Beyond the two beds you can see the space for the last bed in the original veggie garden, which is yet to be built or dug or sifted. The soil is actually quite compacted for now, but soon we will have carrots and beets and onions and leeks in there.

Where you see the 1"x1" will mark out the path, wide enough for a wheelbarrow. This bed is actually going to be divided up into two triangles. Should be cool when it's done :)

Picture Two, the aerial view of the edge of the established, center beds, and the yet-to-be-completed pepper and corn bed:

The edge of this bed is also on a diagonal, again for ease of walking/barrowing. We've decided that the two center beds are a bit big. That is, the path between the boxes and the neighbour's fence is too narrow - not quite shoulder-width. Next year we will move the beds back a few inches.

Picture Three, another aerial view - the new tomato bed with wee plants and the soaker hose that will be buried as the tomatoes grow and get top-dressed, and the corner of the yet-to-be-completed pepper and corn bed:

You can see the wee marigolds along the edge of the box.
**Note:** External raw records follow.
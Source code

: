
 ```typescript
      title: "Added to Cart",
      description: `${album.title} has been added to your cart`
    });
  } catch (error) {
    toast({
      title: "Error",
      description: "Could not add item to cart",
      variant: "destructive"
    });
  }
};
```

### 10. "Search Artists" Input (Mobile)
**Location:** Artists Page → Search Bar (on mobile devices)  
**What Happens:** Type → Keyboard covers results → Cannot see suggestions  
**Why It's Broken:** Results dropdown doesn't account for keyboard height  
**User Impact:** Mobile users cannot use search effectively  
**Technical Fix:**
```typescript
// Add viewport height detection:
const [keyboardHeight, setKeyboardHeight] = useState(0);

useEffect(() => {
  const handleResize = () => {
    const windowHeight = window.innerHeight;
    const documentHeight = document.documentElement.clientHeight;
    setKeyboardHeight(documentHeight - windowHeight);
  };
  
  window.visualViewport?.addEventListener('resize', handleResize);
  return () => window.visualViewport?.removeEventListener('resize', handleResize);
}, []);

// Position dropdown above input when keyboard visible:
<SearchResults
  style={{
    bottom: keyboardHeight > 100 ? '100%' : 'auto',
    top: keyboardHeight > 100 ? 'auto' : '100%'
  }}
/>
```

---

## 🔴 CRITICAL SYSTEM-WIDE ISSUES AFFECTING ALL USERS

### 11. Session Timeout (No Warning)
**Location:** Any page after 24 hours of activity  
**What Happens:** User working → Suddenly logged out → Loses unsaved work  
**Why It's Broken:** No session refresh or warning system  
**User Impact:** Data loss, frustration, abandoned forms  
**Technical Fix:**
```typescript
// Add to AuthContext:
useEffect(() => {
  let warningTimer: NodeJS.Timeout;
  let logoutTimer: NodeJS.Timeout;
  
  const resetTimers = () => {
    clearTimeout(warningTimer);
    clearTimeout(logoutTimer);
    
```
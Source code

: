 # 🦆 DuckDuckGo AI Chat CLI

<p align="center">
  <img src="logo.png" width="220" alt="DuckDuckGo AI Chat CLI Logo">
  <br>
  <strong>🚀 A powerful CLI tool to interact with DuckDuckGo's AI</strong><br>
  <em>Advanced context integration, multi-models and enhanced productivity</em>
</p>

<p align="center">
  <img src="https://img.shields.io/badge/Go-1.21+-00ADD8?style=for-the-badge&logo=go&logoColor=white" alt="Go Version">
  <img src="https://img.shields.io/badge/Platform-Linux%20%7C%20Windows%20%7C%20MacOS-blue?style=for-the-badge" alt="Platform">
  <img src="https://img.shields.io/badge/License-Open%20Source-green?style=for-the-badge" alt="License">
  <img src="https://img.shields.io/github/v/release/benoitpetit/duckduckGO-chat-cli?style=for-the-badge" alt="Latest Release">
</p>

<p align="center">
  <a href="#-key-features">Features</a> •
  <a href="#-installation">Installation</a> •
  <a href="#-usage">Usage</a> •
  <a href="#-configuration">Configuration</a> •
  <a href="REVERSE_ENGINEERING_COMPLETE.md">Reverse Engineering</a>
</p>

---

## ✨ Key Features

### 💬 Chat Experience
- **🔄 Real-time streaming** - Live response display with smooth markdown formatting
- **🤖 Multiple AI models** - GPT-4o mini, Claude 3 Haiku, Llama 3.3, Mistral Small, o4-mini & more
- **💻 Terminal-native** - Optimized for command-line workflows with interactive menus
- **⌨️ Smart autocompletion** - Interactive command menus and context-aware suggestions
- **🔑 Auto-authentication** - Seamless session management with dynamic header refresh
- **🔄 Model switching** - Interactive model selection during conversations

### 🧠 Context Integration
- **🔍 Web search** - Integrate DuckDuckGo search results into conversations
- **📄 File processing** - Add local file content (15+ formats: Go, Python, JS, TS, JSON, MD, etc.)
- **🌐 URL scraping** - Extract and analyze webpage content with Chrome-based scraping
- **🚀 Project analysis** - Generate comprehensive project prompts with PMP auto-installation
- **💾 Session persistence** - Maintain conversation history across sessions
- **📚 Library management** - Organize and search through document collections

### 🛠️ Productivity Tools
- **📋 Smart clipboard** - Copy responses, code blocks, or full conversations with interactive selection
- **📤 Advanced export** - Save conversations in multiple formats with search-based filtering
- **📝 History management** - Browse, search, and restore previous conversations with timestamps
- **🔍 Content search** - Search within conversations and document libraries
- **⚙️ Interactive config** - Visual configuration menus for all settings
More will be planted into the tomato bed once they are top-dressed. We plan to go up almost to the top of the box, by pinching off the lower leaves of the tomatoes and burying their stems. Marigolds and tomatoes love each other. We are organic gardeners, and try to do as much companion-planting as we can manage/remember.

Picture Four, the new beds - tomato bed completed, nurse bed half-built and not yet dug up or sifted:

We've talked about some kind of temporary (as we are renters, and will eventually move) greenhouse structure here for a few years. We could use these two boxes as the base, and erect a poly-covered frame over top. Voila! Temporary greenhouse! (okay, maybe next year?) Of course, we'll have to move that comfrey plant, but for this year, we plan to just hack it down whenever it overhangs the tomatoes too much - the leaves will them be used as a high-nitrogen fertilizer - comfrey tea!

Picture Five, the other side of the garden:

Most of these beds are new. The strawberries were in the main veggie garden last year, but were moved to this expanded perennial bed in May. Behind the strawberries are a couple of sad roses, a burning bush and a few ground covers - the original plants in this bed. We also planted some horseradish in here. This is a bad picture, taken through my living-room window. Those are not rocks on my lawn, but sun spots on the glass.

There are wee squashes coming up from seed in the other two beds and a sprinkler hose running through it all. We like automatic watering systems, and are working on our own jury-rigged system. However, timers are expensive, so it's not yet automatic.

We also planted raspberries and two blueberry plants this year. We planned for rhubarb and asparagus, but I couldn't find any asparagus roots in any of the 5 nurseries I visited in late April/early May. I figured I was too late, so that will have to wait for next year (once again - I've wanted an asparagus bed for YEARS, especially considering they take 2 to 3 years to get established).